Quinoa is a food very rich in proteins of vegetable origin, vitamins (B, C and E) and essential minerals (iron, calcium). This recipe is easy to make and is a good option to include more plant foods in the daily diet of young children.

Ingredients

  • 200 g quinoa
  • 100 g carrot
  • 70 g of rolled oats
  • 30 ml of vegetable milk
  • 1 onion
  • 1 leek
  • Garlic
  • Bread crumbs
  • Extra virgin olive oil
  • Parsley, thyme and oregano
  • Salt and pepper
Vegan burger

Preparation mode

  • To start, wash and rinse the quinoa grains and put them in a saucepan to boil for about 20 minutes.
  • Strain the quinoa and reserve.
  • Peel the onion, garlic clove and leek and cut them into julienne strips.
  • Put the vegetables in a blender or food processor and beat until all the ingredients are well integrated.
  • You can cook before the previous step, but it is not necessary and it will take longer.
  • Add the vegetable milk, the cooked quinoa, the oats, the salt, spices to taste and stir.
  • Next, peel, wash and grate the carrots over the mixture and integrate everything.
  • Add the breadcrumbs that you deem appropriate until you get a consistent texture.
  • Reserve in the fridge for a couple of hours so that when cooking them they do not lose their shape.
  • For cooking you can proceed in two ways: bake or fry in a pan.
  • To fry in a pan, add plenty of virgin olive oil and add the burgers when it is hot enough. Remove excess oil with a sheet of kitchen paper.
  • To bake, place the patties on an oven-safe tray and cook for ten minutes on each side at 180 degrees, heat on top and bottom. They are ready to consume.

2. Vegan rice burgers

This burger is made with staple ingredients that you probably always have in your pantry, so it can get you out of a jam when you don’t know what to cook. In addition, it can prevent you from being tempted to consume ultra-processed foods to fill the lack of ideas and ingredients at home.

Ingredients

  • 80 g of brown rice
  • 100 g carrot
  • 2 cloves of garlic
  • 1 onion
  • 1 red bell pepper
  • Cornmeal
  • Bread crumbs
  • Extra virgin olive oil
  • Salt and pepper
Vegetarian rice burgers

Preparation mode

  • First, peel and chop the onions, carrots and garlic and add them to a pan with a little oil. Cook over low heat for about 15 minutes.
  • Add the pepper previously peeled and chopped and the cooked brown rice. Mix well so that all the flavors are integrated.
  • Take small portions of the dough and make a hamburger shape, then coat in cornmeal or breadcrumbs, as you prefer.
  • To cook it, in this case, if you make the batter with flour, we recommend that you use a frying pan, since it can be worse cooked in the oven.
  • Heat plenty of oil and add the hamburgers one by one so that the oil does not lose temperature.
  • When you remove them from the heat, put them on a tray with kitchen paper to remove excess fat and they are ready to eat.

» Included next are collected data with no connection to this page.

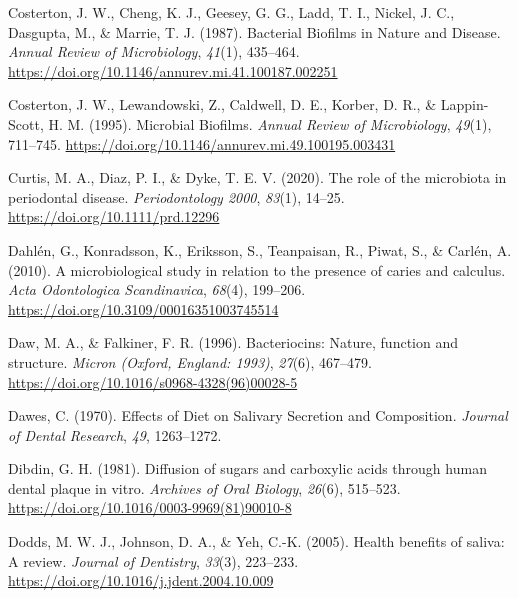 \documentclass[
  letterpaper,
]{book}
\newlength{\cslhangindent}
\newlength{\cslentryspacingunit} %
\newenvironment{CSLReferences}[2] %
 {%
  \setlength{\parindent}{0pt}
  \ifodd #1
  \let\oldpar\par
  \def\par{\hangindent=\cslhangindent\oldpar}
  \fi
  \setlength{\parskip}{#2\cslentryspacingunit}
 }%
 {}
\begin{document}
\begin{CSLReferences}{1}{0}
\leavevmode{}%
Costerton, J. W., Cheng, K. J., Geesey, G. G., Ladd, T. I., Nickel, J.
C., Dasgupta, M., \& Marrie, T. J. (1987). Bacterial {Biofilms} in
{Nature} and {Disease}. \emph{Annual Review of Microbiology},
\emph{41}(1), 435--464.
\url{https://doi.org/10.1146/annurev.mi.41.100187.002251}

\leavevmode{}%
Costerton, J. W., Lewandowski, Z., Caldwell, D. E., Korber, D. R., \&
Lappin-Scott, H. M. (1995). Microbial {Biofilms}. \emph{Annual Review of
Microbiology}, \emph{49}(1), 711--745.
\url{https://doi.org/10.1146/annurev.mi.49.100195.003431}

\leavevmode{}%
Curtis, M. A., Diaz, P. I., \& Dyke, T. E. V. (2020). The role of the
microbiota in periodontal disease. \emph{Periodontology 2000},
\emph{83}(1), 14--25. \url{https://doi.org/10.1111/prd.12296}

\leavevmode{}%
Dahlén, G., Konradsson, K., Eriksson, S., Teanpaisan, R., Piwat, S., \&
Carlén, A. (2010). A microbiological study in relation to the presence
of caries and calculus. \emph{Acta Odontologica Scandinavica},
\emph{68}(4), 199--206. \url{https://doi.org/10.3109/00016351003745514}

\leavevmode{}%
Daw, M. A., \& Falkiner, F. R. (1996). Bacteriocins: Nature, function
and structure. \emph{Micron (Oxford, England: 1993)}, \emph{27}(6),
467--479. \url{https://doi.org/10.1016/s0968-4328(96)00028-5}

\leavevmode{}%
Dawes, C. (1970). Effects of {Diet} on {Salivary Secretion} and
{Composition}. \emph{Journal of Dental Research}, \emph{49}, 1263--1272.

\leavevmode{}%
Dibdin, G. H. (1981). Diffusion of sugars and carboxylic acids through
human dental plaque in vitro. \emph{Archives of Oral Biology},
\emph{26}(6), 515--523.
\url{https://doi.org/10.1016/0003-9969(81)90010-8}

\leavevmode{}%
Dodds, M. W. J., Johnson, D. A., \& Yeh, C.-K. (2005). Health benefits
of saliva: A review. \emph{Journal of Dentistry}, \emph{33}(3),
223--233. \url{https://doi.org/10.1016/j.jdent.2004.10.009}


\end{CSLReferences}
\end{document}
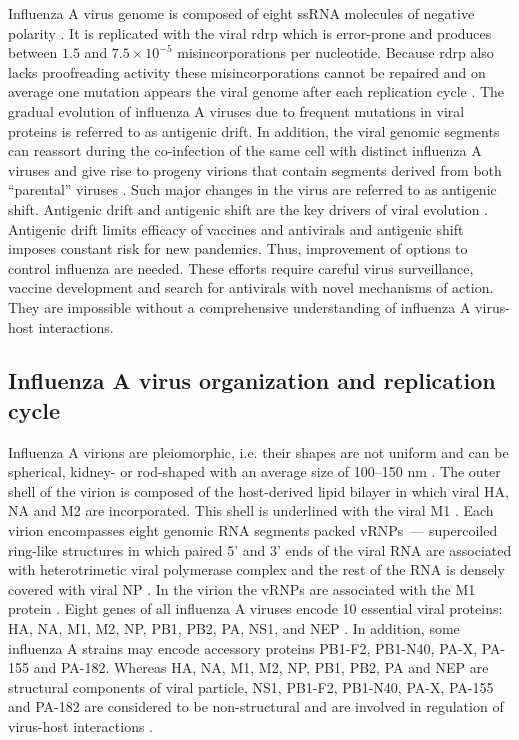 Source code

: 	Influenza A virus genome is composed of eight \gls{ssRNA} molecules of negative polarity  \parencite{Palese1977}. It is replicated with the viral \gls{rdrp} which is error-prone and produces between $1.5$ and $7.5\times10^{-5}$ misincorporations per nucleotide. Because \gls{rdrp} also lacks proofreading activity these misincorporations cannot be repaired and on average one mutation appears the viral genome after each replication cycle \parencite{Drake1993, Parvin1986}. The gradual evolution of influenza A viruses due to frequent mutations in viral proteins is referred to as antigenic drift. In addition, the viral genomic segments can reassort during the co-infection of the same cell with distinct influenza A viruses and give rise to progeny virions that contain segments derived from both ``parental'' viruses \parencite{McGeoch1976, Desselberger1978}. Such major changes in the virus are referred to as antigenic shift. Antigenic drift and antigenic shift are the key drivers of viral evolution \parencite{Forrest2010}. Antigenic drift limits efficacy of vaccines and  antivirals and antigenic shift imposes constant risk for new pandemics. Thus, improvement of options to control influenza are needed. These efforts require careful virus surveillance, vaccine development and search for antivirals with novel mechanisms of action. They are impossible without a comprehensive understanding of influenza A virus-host interactions.
	
\subsection{Influenza A virus organization and replication cycle}

	Influenza A virions are pleiomorphic, i.e. their shapes are not uniform and can be spherical, kidney- or rod-shaped with an average size of 100--150 nm \parencite{Fujiyoshi1994}. The outer shell of the virion is composed of the host-derived lipid bilayer in which viral \gls{HA}, \gls{NA} and \gls{M2} are incorporated. This shell is underlined with the viral \gls{M1} \parencite{Harris2006}. Each virion encompasses eight genomic RNA segments packed \glspl{vRNP}~--- supercoiled ring-like structures in which paired 5' and 3' ends of the viral RNA are associated with heterotrimetic viral polymerase complex and the rest of the RNA is densely covered with viral \gls{NP} \parencite{Arranz2012}. In the virion the \glspl{vRNP} are associated with the \gls{M1} protein \parencite{Rees1982, Ye1999}. Eight genes of all influenza A viruses encode 10 essential viral proteins: \gls{HA}, \gls{NA}, \gls{M1}, \gls{M2}, \gls{NP}, \gls{PB1}, \gls{PB2}, \gls{PA}, \gls{NS1}, and \gls{NEP} \parencite{Lamb1983}. In addition, some influenza A strains may encode accessory proteins PB1-F2, PB1-N40, PA-X, PA-155 and PA-182. Whereas \gls{HA}, \gls{NA}, \gls{M1}, \gls{M2}, \gls{NP}, \gls{PB1}, \gls{PB2}, \gls{PA} and \gls{NEP} are structural components of viral particle, \gls{NS1}, PB1-F2, PB1-N40, PA-X, PA-155 and PA-182 are considered to be non-structural and are involved in regulation of virus-host interactions \parencite{Chen2001,Hale2008b,Wise2009,Jagger2012,Muramoto2013}.
	
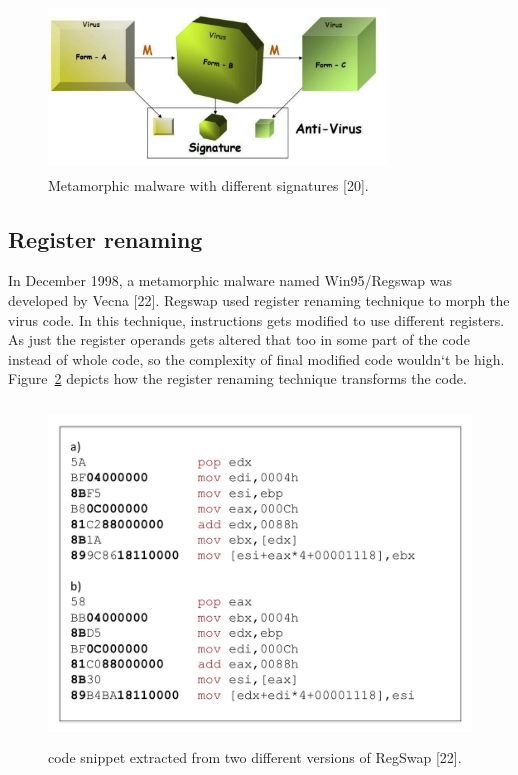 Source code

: \begin{figure}
  \centering
      \includegraphics[width=9cm, height=4.5cm]{aimalwarepic.png}
    \caption[Metamorphic malware with different signatures]{Metamorphic malware with different signatures [20].}
    \label{fig:aimalware}
\end{figure}

\subsection{Register renaming} 

In December 1998, a metamorphic malware named Win95/Regswap was developed by Vecna [22]. Regswap used register renaming technique to morph the virus code. In this technique, instructions gets modified to use different registers. As just the register operands gets altered that too in some part of the code instead of whole code, so the complexity of final modified code wouldn`t be high. Figure~\ref{fig:regswap} depicts how the register renaming technique transforms the code.

\begin{figure}
  \centering
      \includegraphics[width=12.9cm, height=9cm]{regswap.jpg}
    \caption[Register Renaming Example]{code snippet extracted from two different versions of RegSwap [22].}
    \label{fig:regswap}
\end{figure}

To accompany this recipe, you can opt for a multigrain or whole grain bread and add tomato, vegan mayonnaise sauce, pesto sauce, mustard, vegan cheese, mushrooms or any combination that you find tasty.

If you prefer to consume the hamburger without bread, you can combine it with a salad of arugula, tomato and mustard sauce or vinaigrette. Also, to complete a meal or dinner, prepare a vegetable cream (zucchini, pumpkin, spinach) and have fruit for dessert. In this way, you will ensure that you meet the nutrient needs for those periods of the day.